▶ _Work instruction_
Filter the data for "WhatIf" and copy matching lines.

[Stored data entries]
- Opening Delimiter -
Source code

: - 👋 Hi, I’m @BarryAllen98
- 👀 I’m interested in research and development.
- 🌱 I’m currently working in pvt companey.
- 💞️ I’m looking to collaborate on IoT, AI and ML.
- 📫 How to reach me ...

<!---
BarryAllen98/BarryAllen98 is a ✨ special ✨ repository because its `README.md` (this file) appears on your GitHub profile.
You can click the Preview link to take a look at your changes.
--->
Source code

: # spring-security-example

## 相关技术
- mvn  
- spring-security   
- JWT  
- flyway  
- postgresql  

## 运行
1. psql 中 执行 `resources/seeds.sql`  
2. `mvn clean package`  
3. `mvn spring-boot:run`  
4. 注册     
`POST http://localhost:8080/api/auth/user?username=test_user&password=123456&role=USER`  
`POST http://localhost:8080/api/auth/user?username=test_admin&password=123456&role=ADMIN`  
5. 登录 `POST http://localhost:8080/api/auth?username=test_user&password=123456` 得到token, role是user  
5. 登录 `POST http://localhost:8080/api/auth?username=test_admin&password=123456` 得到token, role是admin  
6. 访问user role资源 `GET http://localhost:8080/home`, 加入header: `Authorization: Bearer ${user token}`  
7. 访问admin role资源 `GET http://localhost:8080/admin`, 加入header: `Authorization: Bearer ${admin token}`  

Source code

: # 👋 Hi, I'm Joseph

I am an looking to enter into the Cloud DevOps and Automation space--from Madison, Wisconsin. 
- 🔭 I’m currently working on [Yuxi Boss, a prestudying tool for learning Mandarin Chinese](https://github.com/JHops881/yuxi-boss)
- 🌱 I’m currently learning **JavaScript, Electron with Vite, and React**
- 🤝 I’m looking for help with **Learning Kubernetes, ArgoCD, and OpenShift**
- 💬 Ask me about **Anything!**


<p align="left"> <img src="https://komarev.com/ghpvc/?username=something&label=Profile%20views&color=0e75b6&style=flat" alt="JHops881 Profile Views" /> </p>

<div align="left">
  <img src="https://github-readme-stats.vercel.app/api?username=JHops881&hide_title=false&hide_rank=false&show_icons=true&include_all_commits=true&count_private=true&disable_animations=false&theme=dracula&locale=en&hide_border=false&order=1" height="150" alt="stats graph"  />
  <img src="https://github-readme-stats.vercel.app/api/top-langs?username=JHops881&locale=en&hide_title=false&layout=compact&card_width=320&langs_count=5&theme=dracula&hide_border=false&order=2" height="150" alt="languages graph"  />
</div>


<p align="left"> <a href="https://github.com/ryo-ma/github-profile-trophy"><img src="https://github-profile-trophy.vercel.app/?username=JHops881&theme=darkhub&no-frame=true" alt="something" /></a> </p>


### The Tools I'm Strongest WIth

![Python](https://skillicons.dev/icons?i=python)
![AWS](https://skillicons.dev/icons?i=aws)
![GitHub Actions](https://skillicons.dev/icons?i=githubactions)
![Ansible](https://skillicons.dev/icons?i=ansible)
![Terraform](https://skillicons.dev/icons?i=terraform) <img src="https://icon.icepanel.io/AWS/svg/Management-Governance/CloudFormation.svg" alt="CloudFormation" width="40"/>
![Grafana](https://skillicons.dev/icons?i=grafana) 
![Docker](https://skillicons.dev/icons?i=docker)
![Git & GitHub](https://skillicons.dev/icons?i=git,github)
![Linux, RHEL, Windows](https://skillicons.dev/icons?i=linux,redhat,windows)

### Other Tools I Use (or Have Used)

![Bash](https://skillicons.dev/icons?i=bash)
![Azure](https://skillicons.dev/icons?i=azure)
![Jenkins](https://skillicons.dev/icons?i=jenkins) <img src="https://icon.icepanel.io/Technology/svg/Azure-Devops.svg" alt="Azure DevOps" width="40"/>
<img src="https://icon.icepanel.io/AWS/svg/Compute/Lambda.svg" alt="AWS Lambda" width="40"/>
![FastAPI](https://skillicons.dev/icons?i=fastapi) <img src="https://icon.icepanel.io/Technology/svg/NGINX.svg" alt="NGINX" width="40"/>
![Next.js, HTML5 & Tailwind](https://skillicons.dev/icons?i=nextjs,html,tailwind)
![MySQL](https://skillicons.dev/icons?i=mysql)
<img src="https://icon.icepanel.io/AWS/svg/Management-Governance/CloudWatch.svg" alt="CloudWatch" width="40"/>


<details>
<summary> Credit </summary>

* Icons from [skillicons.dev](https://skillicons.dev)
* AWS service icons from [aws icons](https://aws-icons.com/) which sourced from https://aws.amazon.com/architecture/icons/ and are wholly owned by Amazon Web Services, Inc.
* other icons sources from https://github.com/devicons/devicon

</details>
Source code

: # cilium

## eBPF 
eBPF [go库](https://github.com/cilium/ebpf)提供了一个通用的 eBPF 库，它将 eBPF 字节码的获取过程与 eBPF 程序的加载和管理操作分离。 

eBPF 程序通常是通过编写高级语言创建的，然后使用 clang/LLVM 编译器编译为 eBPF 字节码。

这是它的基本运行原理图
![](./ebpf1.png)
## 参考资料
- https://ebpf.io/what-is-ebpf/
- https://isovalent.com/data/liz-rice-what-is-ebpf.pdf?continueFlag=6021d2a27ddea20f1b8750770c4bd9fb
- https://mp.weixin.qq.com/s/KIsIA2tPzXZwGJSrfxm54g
- Closing Delimiter -
- Opening Delimiter -
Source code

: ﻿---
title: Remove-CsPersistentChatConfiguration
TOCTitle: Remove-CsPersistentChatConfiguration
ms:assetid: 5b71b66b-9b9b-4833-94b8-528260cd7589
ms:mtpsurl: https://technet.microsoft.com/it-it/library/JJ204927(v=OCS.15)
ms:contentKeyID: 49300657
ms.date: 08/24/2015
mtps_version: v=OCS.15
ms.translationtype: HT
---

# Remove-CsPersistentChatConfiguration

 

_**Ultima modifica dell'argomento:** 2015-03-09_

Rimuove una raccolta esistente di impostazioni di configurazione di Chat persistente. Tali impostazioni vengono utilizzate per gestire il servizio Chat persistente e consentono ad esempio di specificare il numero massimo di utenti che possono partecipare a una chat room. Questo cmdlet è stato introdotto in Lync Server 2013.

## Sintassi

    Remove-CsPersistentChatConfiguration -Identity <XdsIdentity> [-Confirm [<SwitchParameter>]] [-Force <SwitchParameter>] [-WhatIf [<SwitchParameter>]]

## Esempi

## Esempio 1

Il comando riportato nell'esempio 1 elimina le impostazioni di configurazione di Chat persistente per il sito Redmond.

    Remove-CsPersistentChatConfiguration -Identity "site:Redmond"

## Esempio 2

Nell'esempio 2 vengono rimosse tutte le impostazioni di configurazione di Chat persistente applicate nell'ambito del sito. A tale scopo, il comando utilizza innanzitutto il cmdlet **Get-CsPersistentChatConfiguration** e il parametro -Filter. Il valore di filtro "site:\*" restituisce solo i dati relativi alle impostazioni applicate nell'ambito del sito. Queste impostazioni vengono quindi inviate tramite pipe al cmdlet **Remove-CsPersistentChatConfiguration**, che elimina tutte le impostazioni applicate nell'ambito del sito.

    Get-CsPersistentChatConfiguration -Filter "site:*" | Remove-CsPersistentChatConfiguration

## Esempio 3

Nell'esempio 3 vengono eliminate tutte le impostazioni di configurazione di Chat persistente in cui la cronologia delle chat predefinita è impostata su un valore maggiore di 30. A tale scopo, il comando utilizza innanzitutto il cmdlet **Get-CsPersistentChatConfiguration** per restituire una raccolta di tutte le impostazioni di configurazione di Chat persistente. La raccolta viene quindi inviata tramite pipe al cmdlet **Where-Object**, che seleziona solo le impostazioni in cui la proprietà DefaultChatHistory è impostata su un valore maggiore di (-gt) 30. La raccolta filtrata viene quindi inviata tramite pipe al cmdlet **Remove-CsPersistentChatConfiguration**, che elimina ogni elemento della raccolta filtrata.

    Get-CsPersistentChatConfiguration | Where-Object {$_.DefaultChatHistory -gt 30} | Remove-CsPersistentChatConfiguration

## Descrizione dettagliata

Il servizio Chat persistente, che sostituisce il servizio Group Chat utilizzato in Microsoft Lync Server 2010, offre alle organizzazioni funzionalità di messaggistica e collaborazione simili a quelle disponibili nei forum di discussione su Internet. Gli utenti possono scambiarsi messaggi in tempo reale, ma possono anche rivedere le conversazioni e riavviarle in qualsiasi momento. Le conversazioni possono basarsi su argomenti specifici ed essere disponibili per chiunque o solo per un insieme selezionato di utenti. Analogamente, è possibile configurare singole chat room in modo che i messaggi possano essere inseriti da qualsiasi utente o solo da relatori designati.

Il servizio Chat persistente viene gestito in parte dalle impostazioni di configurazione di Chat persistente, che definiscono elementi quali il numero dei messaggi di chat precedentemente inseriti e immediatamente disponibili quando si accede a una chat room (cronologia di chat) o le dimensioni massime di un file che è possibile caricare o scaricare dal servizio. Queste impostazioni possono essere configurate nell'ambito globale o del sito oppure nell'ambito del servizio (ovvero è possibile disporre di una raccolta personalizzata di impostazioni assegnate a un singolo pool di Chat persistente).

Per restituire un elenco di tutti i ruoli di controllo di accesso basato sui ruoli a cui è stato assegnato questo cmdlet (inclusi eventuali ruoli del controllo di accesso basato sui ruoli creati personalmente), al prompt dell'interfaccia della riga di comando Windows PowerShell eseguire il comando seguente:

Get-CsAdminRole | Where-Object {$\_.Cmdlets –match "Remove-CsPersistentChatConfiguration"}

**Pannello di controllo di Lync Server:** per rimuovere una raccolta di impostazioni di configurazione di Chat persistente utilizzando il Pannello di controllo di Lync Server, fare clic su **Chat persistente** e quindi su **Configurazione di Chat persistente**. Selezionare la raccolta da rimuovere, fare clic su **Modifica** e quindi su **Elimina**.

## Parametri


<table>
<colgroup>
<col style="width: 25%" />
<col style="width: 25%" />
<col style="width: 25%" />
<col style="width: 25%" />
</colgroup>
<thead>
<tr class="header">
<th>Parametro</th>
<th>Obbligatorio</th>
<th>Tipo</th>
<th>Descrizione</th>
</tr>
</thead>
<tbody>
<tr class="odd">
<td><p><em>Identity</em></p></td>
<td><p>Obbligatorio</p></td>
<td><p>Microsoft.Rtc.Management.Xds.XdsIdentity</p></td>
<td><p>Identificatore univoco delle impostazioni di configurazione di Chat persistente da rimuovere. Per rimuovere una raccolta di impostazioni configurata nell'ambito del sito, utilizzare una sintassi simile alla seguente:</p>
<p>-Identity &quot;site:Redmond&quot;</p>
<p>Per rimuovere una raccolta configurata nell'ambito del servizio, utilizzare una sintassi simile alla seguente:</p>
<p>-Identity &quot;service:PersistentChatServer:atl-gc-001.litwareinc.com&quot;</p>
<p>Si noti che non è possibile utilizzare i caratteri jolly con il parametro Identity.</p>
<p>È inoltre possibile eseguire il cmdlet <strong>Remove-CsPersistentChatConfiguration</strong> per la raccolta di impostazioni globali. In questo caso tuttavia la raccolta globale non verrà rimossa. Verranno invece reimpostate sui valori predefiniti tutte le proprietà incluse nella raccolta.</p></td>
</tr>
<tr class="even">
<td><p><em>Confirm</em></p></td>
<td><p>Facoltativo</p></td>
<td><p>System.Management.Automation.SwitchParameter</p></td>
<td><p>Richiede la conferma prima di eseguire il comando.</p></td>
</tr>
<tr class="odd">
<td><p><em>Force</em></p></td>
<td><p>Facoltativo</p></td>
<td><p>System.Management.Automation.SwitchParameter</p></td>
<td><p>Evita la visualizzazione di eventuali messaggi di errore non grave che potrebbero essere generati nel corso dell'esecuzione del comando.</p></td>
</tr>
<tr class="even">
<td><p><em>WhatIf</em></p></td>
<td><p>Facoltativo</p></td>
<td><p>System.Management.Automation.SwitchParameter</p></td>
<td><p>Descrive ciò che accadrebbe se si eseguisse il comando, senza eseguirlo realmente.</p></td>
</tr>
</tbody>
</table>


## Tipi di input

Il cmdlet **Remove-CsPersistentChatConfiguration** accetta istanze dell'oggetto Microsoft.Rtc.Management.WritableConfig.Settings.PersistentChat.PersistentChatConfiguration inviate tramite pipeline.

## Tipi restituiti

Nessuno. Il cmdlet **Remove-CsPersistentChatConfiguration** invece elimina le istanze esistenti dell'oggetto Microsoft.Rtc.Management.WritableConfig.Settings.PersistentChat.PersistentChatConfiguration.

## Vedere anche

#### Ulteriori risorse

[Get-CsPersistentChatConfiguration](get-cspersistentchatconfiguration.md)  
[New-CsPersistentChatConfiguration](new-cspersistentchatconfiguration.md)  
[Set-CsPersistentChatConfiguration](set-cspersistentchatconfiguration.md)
- Closing Delimiter -
- Opening Delimiter -
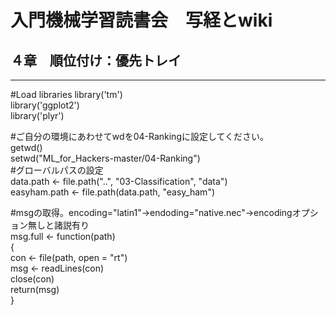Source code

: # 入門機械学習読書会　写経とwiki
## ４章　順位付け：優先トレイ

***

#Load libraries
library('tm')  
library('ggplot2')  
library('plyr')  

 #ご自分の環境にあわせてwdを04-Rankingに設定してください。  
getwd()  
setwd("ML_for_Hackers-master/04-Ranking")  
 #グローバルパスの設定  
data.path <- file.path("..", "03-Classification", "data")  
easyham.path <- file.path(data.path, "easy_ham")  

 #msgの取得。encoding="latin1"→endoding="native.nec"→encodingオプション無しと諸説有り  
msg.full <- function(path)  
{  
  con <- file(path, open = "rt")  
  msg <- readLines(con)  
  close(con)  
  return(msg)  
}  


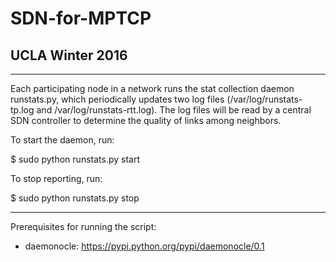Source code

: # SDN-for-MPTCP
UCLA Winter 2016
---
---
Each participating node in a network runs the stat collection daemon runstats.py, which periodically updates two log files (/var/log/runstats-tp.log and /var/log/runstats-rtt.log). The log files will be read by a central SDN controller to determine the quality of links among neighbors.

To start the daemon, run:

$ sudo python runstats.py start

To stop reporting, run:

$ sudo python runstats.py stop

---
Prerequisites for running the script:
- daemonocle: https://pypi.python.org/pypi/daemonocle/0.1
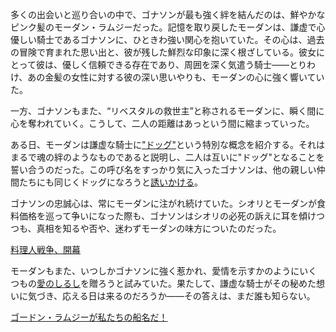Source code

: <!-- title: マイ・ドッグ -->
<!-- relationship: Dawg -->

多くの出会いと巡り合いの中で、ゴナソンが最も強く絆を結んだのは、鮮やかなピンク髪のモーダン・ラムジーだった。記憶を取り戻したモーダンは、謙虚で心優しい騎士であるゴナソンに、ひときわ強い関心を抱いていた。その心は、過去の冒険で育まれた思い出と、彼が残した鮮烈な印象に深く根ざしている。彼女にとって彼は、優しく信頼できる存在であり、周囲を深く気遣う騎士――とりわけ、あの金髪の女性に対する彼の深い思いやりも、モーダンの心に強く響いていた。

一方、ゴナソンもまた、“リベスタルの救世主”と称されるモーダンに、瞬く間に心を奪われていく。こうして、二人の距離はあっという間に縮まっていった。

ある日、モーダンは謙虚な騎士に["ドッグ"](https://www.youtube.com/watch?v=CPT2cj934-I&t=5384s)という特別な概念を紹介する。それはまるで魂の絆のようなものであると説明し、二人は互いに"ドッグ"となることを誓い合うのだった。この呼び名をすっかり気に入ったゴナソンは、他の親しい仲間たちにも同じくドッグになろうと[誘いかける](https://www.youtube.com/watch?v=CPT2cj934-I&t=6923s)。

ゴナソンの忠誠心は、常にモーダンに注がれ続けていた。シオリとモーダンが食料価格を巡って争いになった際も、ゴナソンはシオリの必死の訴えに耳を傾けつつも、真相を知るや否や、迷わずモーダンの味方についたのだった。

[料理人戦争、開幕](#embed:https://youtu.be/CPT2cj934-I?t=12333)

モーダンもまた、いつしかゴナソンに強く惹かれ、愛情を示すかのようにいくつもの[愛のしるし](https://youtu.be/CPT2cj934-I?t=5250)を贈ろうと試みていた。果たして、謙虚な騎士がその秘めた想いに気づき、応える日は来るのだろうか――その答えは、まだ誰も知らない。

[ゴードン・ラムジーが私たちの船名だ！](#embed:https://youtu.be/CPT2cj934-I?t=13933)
- Closing Delimiter -
▶ _Completed exercise_
    Remove-CsPersistentChatConfiguration -Identity <XdsIdentity> [-Confirm [<SwitchParameter>]] [-Force <SwitchParameter>] [-WhatIf [<SwitchParameter>]]
<td><p><em>WhatIf</em></p></td>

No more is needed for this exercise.